“Ha! that’s the word,” shouted Tom Lokins, “Medoosy, that’s wot the captain calls ’em. Heave ahead, Fred.”
“Well, then,” continued Fred, “the young doctor went on to tell me that he had been counting the matter to himself very carefully, and he found that in every square mile of sea-water there were living about eleven quadrillions, nine hundred and ninety-nine trillions of these little creatures!”
“Oh! hallo! come now!” we all cried, opening our eyes very wide indeed.
“But, I say, how much is that?” inquired Tom Lokins.

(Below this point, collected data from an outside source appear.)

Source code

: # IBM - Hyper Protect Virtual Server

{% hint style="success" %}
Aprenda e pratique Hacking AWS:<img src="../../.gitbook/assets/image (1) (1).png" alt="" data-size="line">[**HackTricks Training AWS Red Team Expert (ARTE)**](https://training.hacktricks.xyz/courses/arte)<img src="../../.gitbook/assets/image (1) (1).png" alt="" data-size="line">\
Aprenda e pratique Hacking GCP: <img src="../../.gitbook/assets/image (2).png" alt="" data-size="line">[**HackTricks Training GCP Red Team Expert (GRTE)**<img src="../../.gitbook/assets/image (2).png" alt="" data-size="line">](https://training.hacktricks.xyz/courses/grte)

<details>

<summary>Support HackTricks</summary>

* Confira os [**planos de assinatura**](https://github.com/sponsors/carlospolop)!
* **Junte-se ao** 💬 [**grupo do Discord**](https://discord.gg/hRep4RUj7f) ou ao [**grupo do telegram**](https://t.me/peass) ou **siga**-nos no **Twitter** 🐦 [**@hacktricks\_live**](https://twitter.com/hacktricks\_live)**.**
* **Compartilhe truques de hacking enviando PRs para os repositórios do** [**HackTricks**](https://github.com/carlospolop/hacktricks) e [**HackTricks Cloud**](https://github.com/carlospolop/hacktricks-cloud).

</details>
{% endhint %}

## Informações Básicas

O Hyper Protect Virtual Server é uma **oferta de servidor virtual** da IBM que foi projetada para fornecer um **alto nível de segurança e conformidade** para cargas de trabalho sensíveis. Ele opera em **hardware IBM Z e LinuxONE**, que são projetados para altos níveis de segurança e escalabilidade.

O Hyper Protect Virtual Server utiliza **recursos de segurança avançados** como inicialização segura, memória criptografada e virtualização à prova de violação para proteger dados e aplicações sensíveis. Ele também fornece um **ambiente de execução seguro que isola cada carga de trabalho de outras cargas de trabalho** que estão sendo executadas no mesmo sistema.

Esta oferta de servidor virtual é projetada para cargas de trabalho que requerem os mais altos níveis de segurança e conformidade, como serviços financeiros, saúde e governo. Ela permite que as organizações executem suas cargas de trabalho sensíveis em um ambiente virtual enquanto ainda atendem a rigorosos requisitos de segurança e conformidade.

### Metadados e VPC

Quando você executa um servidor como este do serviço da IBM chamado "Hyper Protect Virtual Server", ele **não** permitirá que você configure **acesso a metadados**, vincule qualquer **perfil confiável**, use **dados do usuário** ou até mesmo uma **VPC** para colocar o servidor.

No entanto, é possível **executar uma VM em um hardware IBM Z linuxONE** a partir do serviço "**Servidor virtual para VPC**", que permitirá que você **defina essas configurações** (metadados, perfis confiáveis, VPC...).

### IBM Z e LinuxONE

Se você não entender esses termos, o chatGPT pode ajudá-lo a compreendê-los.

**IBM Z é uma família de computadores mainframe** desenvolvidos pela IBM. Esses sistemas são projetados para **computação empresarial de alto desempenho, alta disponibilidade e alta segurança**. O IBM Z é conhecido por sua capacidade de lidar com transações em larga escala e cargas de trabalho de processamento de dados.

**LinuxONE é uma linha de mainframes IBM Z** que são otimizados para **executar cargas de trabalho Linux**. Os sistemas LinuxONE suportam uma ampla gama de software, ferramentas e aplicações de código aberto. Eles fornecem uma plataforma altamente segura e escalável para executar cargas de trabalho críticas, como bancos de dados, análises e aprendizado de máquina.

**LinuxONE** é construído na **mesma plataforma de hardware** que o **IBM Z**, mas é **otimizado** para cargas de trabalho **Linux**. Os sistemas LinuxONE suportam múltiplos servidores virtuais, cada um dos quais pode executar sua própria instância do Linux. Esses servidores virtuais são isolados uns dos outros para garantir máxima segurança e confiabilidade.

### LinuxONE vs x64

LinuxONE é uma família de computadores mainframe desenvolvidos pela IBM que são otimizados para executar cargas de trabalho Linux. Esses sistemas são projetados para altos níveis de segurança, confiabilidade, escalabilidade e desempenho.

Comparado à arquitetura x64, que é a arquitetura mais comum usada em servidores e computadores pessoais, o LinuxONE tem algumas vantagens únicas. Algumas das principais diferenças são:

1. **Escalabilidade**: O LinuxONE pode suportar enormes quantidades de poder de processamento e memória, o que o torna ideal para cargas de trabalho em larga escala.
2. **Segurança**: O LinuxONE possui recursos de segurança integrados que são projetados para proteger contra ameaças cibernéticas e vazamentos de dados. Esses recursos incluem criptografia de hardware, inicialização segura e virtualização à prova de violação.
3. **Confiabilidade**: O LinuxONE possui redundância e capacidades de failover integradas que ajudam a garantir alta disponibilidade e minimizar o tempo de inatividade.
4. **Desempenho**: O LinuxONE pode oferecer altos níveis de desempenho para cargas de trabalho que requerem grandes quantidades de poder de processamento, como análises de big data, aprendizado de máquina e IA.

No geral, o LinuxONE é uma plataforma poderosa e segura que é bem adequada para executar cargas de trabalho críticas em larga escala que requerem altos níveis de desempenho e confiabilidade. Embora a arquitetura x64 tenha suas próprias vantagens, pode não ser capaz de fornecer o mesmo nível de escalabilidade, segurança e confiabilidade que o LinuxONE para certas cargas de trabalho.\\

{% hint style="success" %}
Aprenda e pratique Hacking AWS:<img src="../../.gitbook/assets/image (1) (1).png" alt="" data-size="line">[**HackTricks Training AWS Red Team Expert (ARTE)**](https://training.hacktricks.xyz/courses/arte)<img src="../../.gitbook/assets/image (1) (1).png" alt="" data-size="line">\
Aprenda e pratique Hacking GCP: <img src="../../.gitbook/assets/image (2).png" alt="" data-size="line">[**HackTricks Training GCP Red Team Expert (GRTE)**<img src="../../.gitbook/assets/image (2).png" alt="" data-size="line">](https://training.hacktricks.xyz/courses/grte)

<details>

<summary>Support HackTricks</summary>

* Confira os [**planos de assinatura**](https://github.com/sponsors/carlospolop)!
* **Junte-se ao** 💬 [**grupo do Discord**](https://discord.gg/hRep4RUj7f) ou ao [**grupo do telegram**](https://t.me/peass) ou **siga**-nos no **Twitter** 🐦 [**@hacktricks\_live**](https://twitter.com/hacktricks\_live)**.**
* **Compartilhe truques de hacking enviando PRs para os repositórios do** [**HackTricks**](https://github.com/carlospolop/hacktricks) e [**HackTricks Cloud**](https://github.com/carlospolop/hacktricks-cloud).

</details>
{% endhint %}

“Ah! that’s just what I said to the young doctor, and he said to me, ‘I’ll tell you what, Fred Borders, no man alive understands how much that is, and what’s more, no man ever will; but I’ll give you some notion of what it means;’ and so he told me how long it would take forty thousand men to count that number of eleven quadrillions, nine hundred and ninety-nine trillions, each man of the forty thousand beginning ‘one,’ ‘two,’ ‘three,’ and going on till the sum of the whole added together would make it up. Now, how long d’ye think it would take them?—guess.”
Fred Borders smiled as he said this, and looked round the circle of men.
“I know,” cried one, “it would take the whole forty thousand a week to do it.”
“Oh! nonsense, they could do it easy in two days,” said another.
“That shows how little you know about big numbers,” observed Tom Lokins, knocking the ashes out of his pipe. “I’m pretty sure it couldn’t be done in much less than six months; workin’ hard all day, and makin’ allowance for only one hour off for dinner.”
“You’re all wrong, shipmates,” said Fred Borders. “That young doctor told me that if they’d begun work at the day of creation they would only have just finished the job last year!”